• Work request:
What is needed is an exact copy of every entry below.

Data excerpts
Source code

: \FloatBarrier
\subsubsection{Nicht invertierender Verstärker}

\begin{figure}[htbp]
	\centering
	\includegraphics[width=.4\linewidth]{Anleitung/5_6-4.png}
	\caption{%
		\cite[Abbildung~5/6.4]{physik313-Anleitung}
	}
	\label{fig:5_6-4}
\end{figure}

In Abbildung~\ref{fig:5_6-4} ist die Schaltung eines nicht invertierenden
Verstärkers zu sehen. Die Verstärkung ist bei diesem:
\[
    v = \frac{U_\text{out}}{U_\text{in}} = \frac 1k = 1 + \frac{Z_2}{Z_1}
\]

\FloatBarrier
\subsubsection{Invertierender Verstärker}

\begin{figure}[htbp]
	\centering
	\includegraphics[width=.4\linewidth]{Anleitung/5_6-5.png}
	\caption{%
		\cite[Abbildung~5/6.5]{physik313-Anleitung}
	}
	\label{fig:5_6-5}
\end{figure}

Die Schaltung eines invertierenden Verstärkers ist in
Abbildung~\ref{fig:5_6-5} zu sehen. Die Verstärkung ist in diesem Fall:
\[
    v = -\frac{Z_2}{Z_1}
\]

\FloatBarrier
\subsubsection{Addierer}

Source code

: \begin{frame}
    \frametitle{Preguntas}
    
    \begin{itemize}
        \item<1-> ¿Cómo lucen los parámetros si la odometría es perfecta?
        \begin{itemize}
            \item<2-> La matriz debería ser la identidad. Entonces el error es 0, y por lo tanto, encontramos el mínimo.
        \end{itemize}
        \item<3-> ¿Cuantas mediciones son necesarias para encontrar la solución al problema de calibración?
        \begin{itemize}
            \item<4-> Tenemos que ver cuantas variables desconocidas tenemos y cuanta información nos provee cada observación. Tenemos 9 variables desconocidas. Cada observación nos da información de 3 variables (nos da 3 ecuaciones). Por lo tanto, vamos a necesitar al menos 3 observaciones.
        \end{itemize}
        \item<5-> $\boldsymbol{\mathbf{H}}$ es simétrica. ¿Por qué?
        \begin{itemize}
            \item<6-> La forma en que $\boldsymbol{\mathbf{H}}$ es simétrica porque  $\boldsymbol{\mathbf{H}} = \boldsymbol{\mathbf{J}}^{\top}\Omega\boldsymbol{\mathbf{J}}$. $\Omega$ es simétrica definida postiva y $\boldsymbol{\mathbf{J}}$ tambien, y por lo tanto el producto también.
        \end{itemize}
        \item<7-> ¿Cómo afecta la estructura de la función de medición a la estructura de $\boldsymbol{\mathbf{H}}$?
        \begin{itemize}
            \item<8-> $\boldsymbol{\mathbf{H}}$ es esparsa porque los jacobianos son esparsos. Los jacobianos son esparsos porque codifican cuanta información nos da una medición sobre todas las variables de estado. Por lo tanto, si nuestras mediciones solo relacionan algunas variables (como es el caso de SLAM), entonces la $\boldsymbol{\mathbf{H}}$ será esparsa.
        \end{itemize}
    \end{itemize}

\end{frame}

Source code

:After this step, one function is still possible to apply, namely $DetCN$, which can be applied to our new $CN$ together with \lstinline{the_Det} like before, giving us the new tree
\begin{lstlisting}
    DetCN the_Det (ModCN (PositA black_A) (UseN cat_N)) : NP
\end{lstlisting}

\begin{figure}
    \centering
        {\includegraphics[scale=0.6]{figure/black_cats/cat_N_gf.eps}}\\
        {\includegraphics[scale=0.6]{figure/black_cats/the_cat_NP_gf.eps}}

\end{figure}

• Response to the task:
Source code

: \FloatBarrier
\subsubsection{Nicht invertierender Verstärker}

\begin{figure}[htbp]
	\centering
	\includegraphics[width=.4\linewidth]{Anleitung/5_6-4.png}
	\caption{%
		\cite[Abbildung~5/6.4]{physik313-Anleitung}
	}
	\label{fig:5_6-4}
\end{figure}

In Abbildung~\ref{fig:5_6-4} ist die Schaltung eines nicht invertierenden
Verstärkers zu sehen. Die Verstärkung ist bei diesem:
\[
    v = \frac{U_\text{out}}{U_\text{in}} = \frac 1k = 1 + \frac{Z_2}{Z_1}
\]

\FloatBarrier
\subsubsection{Invertierender Verstärker}

\begin{figure}[htbp]
	\centering
	\includegraphics[width=.4\linewidth]{Anleitung/5_6-5.png}
	\caption{%
		\cite[Abbildung~5/6.5]{physik313-Anleitung}
	}
	\label{fig:5_6-5}
\end{figure}

Die Schaltung eines invertierenden Verstärkers ist in
Abbildung~\ref{fig:5_6-5} zu sehen. Die Verstärkung ist in diesem Fall:
\[
    v = -\frac{Z_2}{Z_1}
\]

\FloatBarrier
\subsubsection{Addierer}

Source code

: \begin{frame}
    \frametitle{Preguntas}
    
    \begin{itemize}
        \item<1-> ¿Cómo lucen los parámetros si la odometría es perfecta?
        \begin{itemize}
            \item<2-> La matriz debería ser la identidad. Entonces el error es 0, y por lo tanto, encontramos el mínimo.
        \end{itemize}
        \item<3-> ¿Cuantas mediciones son necesarias para encontrar la solución al problema de calibración?
        \begin{itemize}
            \item<4-> Tenemos que ver cuantas variables desconocidas tenemos y cuanta información nos provee cada observación. Tenemos 9 variables desconocidas. Cada observación nos da información de 3 variables (nos da 3 ecuaciones). Por lo tanto, vamos a necesitar al menos 3 observaciones.
        \end{itemize}
        \item<5-> $\boldsymbol{\mathbf{H}}$ es simétrica. ¿Por qué?
        \begin{itemize}
            \item<6-> La forma en que $\boldsymbol{\mathbf{H}}$ es simétrica porque  $\boldsymbol{\mathbf{H}} = \boldsymbol{\mathbf{J}}^{\top}\Omega\boldsymbol{\mathbf{J}}$. $\Omega$ es simétrica definida postiva y $\boldsymbol{\mathbf{J}}$ tambien, y por lo tanto el producto también.
        \end{itemize}
        \item<7-> ¿Cómo afecta la estructura de la función de medición a la estructura de $\boldsymbol{\mathbf{H}}$?
        \begin{itemize}
            \item<8-> $\boldsymbol{\mathbf{H}}$ es esparsa porque los jacobianos son esparsos. Los jacobianos son esparsos porque codifican cuanta información nos da una medición sobre todas las variables de estado. Por lo tanto, si nuestras mediciones solo relacionan algunas variables (como es el caso de SLAM), entonces la $\boldsymbol{\mathbf{H}}$ será esparsa.
        \end{itemize}
    \end{itemize}

\end{frame}

Source code

:After this step, one function is still possible to apply, namely $DetCN$, which can be applied to our new $CN$ together with \lstinline{the_Det} like before, giving us the new tree
\begin{lstlisting}
    DetCN the_Det (ModCN (PositA black_A) (UseN cat_N)) : NP
\end{lstlisting}

\begin{figure}
    \centering
        {\includegraphics[scale=0.6]{figure/black_cats/cat_N_gf.eps}}\\
        {\includegraphics[scale=0.6]{figure/black_cats/the_cat_NP_gf.eps}}

\end{figure}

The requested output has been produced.